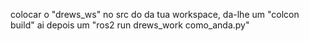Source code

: colocar o "drews_ws" no src do da tua workspace, da-lhe um "colcon build" ai depois um "ros2 run drews_work como_anda.py"
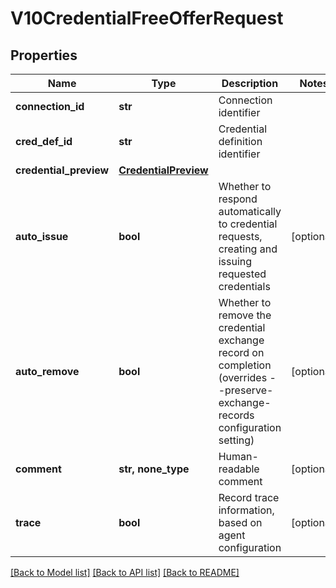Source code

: # V10CredentialFreeOfferRequest


## Properties
Name | Type | Description | Notes
------------ | ------------- | ------------- | -------------
**connection_id** | **str** | Connection identifier | 
**cred_def_id** | **str** | Credential definition identifier | 
**credential_preview** | [**CredentialPreview**](CredentialPreview.md) |  | 
**auto_issue** | **bool** | Whether to respond automatically to credential requests, creating and issuing requested credentials | [optional] 
**auto_remove** | **bool** | Whether to remove the credential exchange record on completion (overrides --preserve-exchange-records configuration setting) | [optional] 
**comment** | **str, none_type** | Human-readable comment | [optional] 
**trace** | **bool** | Record trace information, based on agent configuration | [optional] 

[[Back to Model list]](../README.md#documentation-for-models) [[Back to API list]](../README.md#documentation-for-api-endpoints) [[Back to README]](../README.md)



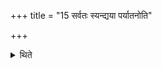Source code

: +++
title = "15 सर्वतः स्यन्द्यया पर्यातनोति"

+++

<details><summary>थिते</summary>

सर्वतः स्यन्द्यया पर्यातनोति १५
</details>
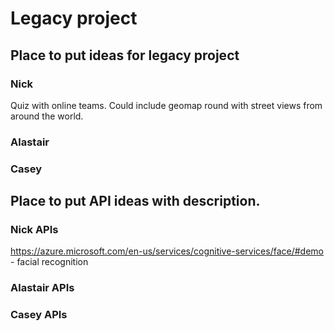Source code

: # Legacy project

## Place to put ideas for legacy project

### Nick

Quiz with online teams. Could include geomap round with street views from around the world.

### Alastair

### Casey

## Place to put API ideas with description.

### Nick APIs

https://azure.microsoft.com/en-us/services/cognitive-services/face/#demo - facial recognition

### Alastair APIs

### Casey APIs
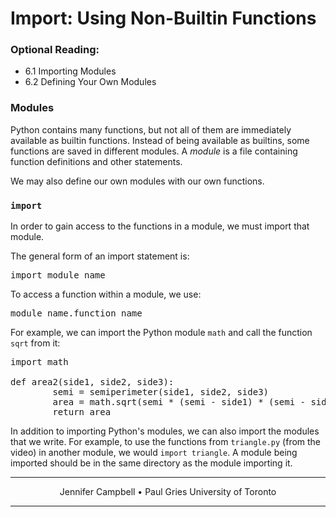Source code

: # Import: Using Non-Builtin Functions

### Optional Reading:

*   6.1 Importing Modules
*   6.2 Defining Your Own Modules

### Modules

Python contains many functions, but not all of them are immediately available as builtin functions. Instead of being available as builtins, some functions are saved in different modules. A _module_ is a file containing function definitions and other statements.

We may also define our own modules with our own functions.

### `import`

In order to gain access to the functions in a module, we must import that module.

The general form of an import statement is:

<pre>import module_name
</pre>

To access a function within a module, we use:

<pre>module_name.function_name
</pre>

For example, we can import the Python module `math` and call the function `sqrt` from it:

<pre>import math

def area2(side1, side2, side3):
        semi = semiperimeter(side1, side2, side3)
        area = math.sqrt(semi * (semi - side1) * (semi - side2) * (semi - side3))
        return area
</pre>

In addition to importing Python's modules, we can also import the modules that we write. For example, to use the functions from `triangle.py` (from the video) in another module, we would `import triangle`. A module being imported should be in the same directory as the module importing it.

* * *

<center>Jennifer Campbell • Paul Gries
University of Toronto</center>

* * *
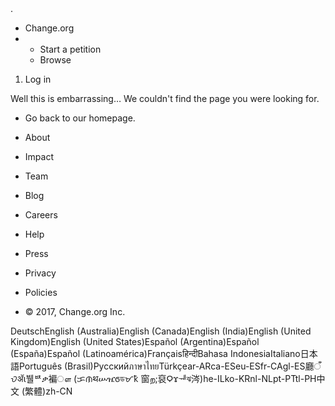 <iframe height='0' src='//www.googletagmanager.com/ns.html?id=GTM-NMT3DV' style='display:none;visibility:hidden' width='0'></iframe>.

*   Change.org
*   *   Start a petition
    *   Browse

1.  Log in

Well this is embarrassing… We couldn't find the page you were looking for.

*   Go back to our homepage.

*   About
*   Impact
*   Team
*   Blog
*   Careers
*   Help
*   Press

*   Privacy
*   Policies
*   © 2017, Change.org Inc.

DeutschEnglish (Australia)English (Canada)English (India)English (United Kingdom)English (United States)Español (Argentina)Español (España)Español (Latinoamérica)Françaisहिन्दीBahasa IndonesiaItaliano日本語Português (Brasil)РусскийภาษาไทยTürkçear-ARca-ESeu-ESfr-CAgl-ES廳ँᜏॲι뷀ᄨቃ褊ௗ (ᜃᜈथሡዤϭডᜋҟ 窗ற;裒Ϙϫᅰঝ涔)he-ILko-KRnl-NLpt-PTtl-PH中文 (繁體)zh-CN <img src="//bat.bing.com/action/0?ti=5321513&amp;Ver=2" height="0" width="0" style="display:none. visibility: hidden;">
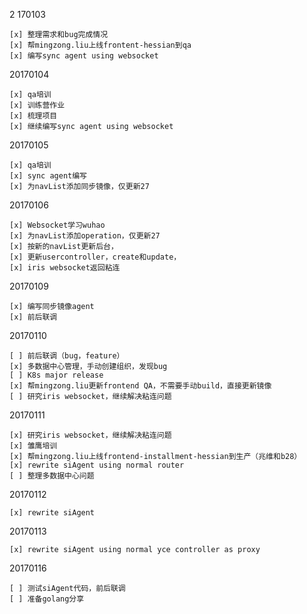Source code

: 2
170103

    [x] 整理需求和bug完成情况
    [x] 帮mingzong.liu上线frontent-hessian到qa
    [x] 编写sync agent using websocket

20170104
    
    [x] qa培训
    [x] 训练营作业
    [x] 梳理项目
    [x] 继续编写sync agent using websocket

20170105
    
    [x] qa培训
    [x] sync agent编写
    [x] 为navList添加同步镜像，仅更新27

20170106
    
    [x] Websocket学习wuhao
    [x] 为navList添加operation，仅更新27
    [x] 按新的navList更新后台，
    [x] 更新usercontroller，create和update，
    [x] iris websocket返回粘连

20170109

    [x] 编写同步镜像agent
    [x] 前后联调

20170110

    [ ] 前后联调（bug，feature）
    [x] 多数据中心管理，手动创建组织，发现bug
    [ ] K8s major release
    [x] 帮mingzong.liu更新frontend QA，不需要手动build，直接更新镜像 
    [ ] 研究iris websocket，继续解决粘连问题

20170111

    [x] 研究iris websocket，继续解决粘连问题
    [x] 雏鹰培训
    [x] 帮mingzong.liu上线frontend-installment-hessian到生产（兆维和b28）
    [x] rewrite siAgent using normal router
    [ ] 整理多数据中心问题

20170112

    [x] rewrite siAgent

20170113

    [x] rewrite siAgent using normal yce controller as proxy

20170116

    [ ] 测试siAgent代码，前后联调
    [ ] 准备golang分享   
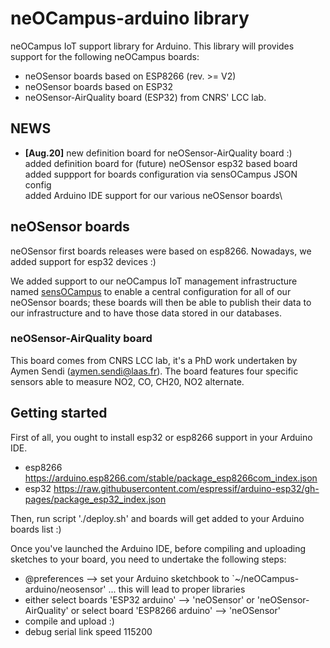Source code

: # neOCampus-arduino library
neOCampus IoT support library for Arduino. This library will provides support for the following neOCampus boards:
  * neOSensor boards based on ESP8266 (rev. >= V2)
  * neOSensor boards based on ESP32
  * neOSensor-AirQuality board (ESP32) from CNRS' LCC lab.

## NEWS ##
 * **[Aug.20]** new definition board for neOSensor-AirQuality board :)\
added definition board for (future) neOSensor esp32 based board\
added suppport for boards configuration via sensOCampus JSON config\
added Arduino IDE support for our various neOSensor boards\

## neOSensor boards ##
neOSensor first boards releases were based on esp8266. Nowadays, we added support for esp32 devices :)

We added support to our neOCampus IoT management infrastructure named [sensOCampus](https://neocampus.univ-tlse3.fr "neOCampus's Wiki Home") to enable a central configuration for all of our neOSensor boards; these boards will then be able to publish their data to our infrastructure and to have those data stored in our databases.

### neOSensor-AirQuality board ###
This board comes from CNRS LCC lab, it's a PhD work undertaken by Aymen Sendi (aymen.sendi@laas.fr).
The board features four specific sensors able to measure NO2, CO, CH20, NO2 alternate.

## Getting started ##
First of all, you ought to install esp32 or esp8266  support in your Arduino IDE.

  - esp8266 https://arduino.esp8266.com/stable/package_esp8266com_index.json
  - esp32 https://raw.githubusercontent.com/espressif/arduino-esp32/gh-pages/package_esp32_index.json

Then, run script './deploy.sh' and boards will get added to your Arduino boards list :)

Once you've launched the Arduino IDE, before compiling and uploading sketches to your board, you need to undertake the following steps:
  - @preferences --> set your Arduino sketchbook to `~/neOCampus-arduino/neosensor' ... this will lead to proper libraries
  - either select boards 'ESP32 arduino' --> 'neOSensor' or 'neOSensor-AirQuality' or select board 'ESP8266 arduino' --> 'neOSensor'
  - compile and upload :)
  - debug serial link speed 115200

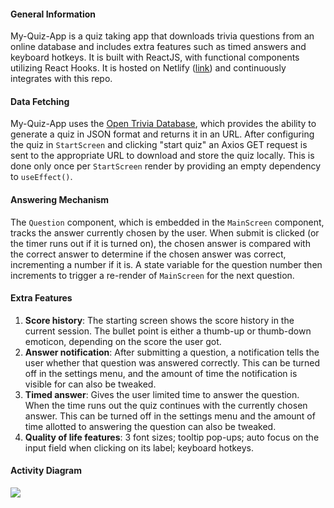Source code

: #### General Information

My-Quiz-App is a quiz taking app that downloads trivia questions from an online database and includes extra features such as timed answers and keyboard hotkeys. It is built with ReactJS, with functional components utilizing React Hooks. It is hosted on Netlify ([link](my-quiz-app-by-mingrui.netlify.app)) and continuously integrates with this repo.

#### Data Fetching

My-Quiz-App uses the [Open Trivia Database](https://opentdb.com), which provides the ability to generate a quiz in JSON format and returns it in an URL. After configuring the quiz in `StartScreen` and clicking "start quiz" an Axios GET request is sent to the appropriate URL to download and store the quiz locally. This is done  only once per `StartScreen` render by providing an empty dependency to `useEffect()`.

#### Answering Mechanism 

The `Question` component, which is embedded in the `MainScreen` component, tracks the answer currently chosen by the user. When submit is clicked (or the timer runs out if it is turned on), the chosen answer is compared with the correct answer to determine if the chosen answer was correct, incrementing a number if it is. A state variable for the question number then increments to trigger a re-render of `MainScreen` for the next question.

#### Extra Features

1. **Score history**: The starting screen shows the score history in the current session. The bullet point is either a thumb-up or thumb-down emoticon, depending on the score the user got.
2. **Answer notification**: After submitting a question, a notification tells the user whether that question was answered correctly. This can be turned off in the settings menu, and the amount of time the notification is visible for can also be tweaked. 
3. **Timed answer**: Gives the user limited time to answer the question. When the time runs out the quiz continues with the currently chosen answer. This can be turned off in the settings menu and the amount of time allotted to answering the question can also be tweaked.
4. **Quality of life features**: 3 font sizes; tooltip pop-ups; auto focus on the input field when clicking on its label; keyboard hotkeys.

#### Activity Diagram
![](https://imgur.com/TbQsC0c.jpg)
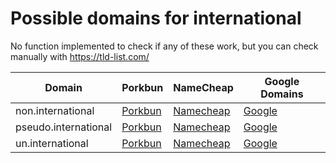 # Possible domains for international

No function implemented to check if any of these work, but you can check manually with https://tld-list.com/

| Domain | Porkbun | NameCheap | Google Domains |
|---|---|---|---|
| non.international | [Porkbun](https://porkbun.com/checkout/search?prb=e814663da1&tlds=&idnLanguage=&search=search&q=non.international) | [Namecheap](https://www.namecheap.com/domains/registration/results/?domain=non.international) | [Google](https://domains.google.com/registrar/search?searchTerm=non.international) |
| pseudo.international | [Porkbun](https://porkbun.com/checkout/search?prb=e814663da1&tlds=&idnLanguage=&search=search&q=pseudo.international) | [Namecheap](https://www.namecheap.com/domains/registration/results/?domain=pseudo.international) | [Google](https://domains.google.com/registrar/search?searchTerm=pseudo.international) |
| un.international | [Porkbun](https://porkbun.com/checkout/search?prb=e814663da1&tlds=&idnLanguage=&search=search&q=un.international) | [Namecheap](https://www.namecheap.com/domains/registration/results/?domain=un.international) | [Google](https://domains.google.com/registrar/search?searchTerm=un.international) |
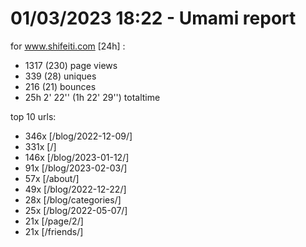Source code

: # 01/03/2023 18:22 - Umami report
for www.shifeiti.com [24h] :

 - 1317 (230) page views
 - 339 (28) uniques
 - 216 (21) bounces
 - 25h 2' 22'' (1h 22' 29'') totaltime


top 10 urls:
 - 346x [/blog/2022-12-09/]
 - 331x [/]
 - 146x [/blog/2023-01-12/]
 - 91x [/blog/2023-02-03/]
 - 57x [/about/]
 - 49x [/blog/2022-12-22/]
 - 28x [/blog/categories/]
 - 25x [/blog/2022-05-07/]
 - 21x [/page/2/]
 - 21x [/friends/]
──────
An exact repeat of the lines from the one containing "- Umami report" through the final line above, both included, is the whole answer.

: # 01/03/2023 18:22 - Umami report
for www.shifeiti.com [24h] :

 - 1317 (230) page views
 - 339 (28) uniques
 - 216 (21) bounces
 - 25h 2' 22'' (1h 22' 29'') totaltime


top 10 urls:
 - 346x [/blog/2022-12-09/]
 - 331x [/]
 - 146x [/blog/2023-01-12/]
 - 91x [/blog/2023-02-03/]
 - 57x [/about/]
 - 49x [/blog/2022-12-22/]
 - 28x [/blog/categories/]
 - 25x [/blog/2022-05-07/]
 - 21x [/page/2/]
 - 21x [/friends/]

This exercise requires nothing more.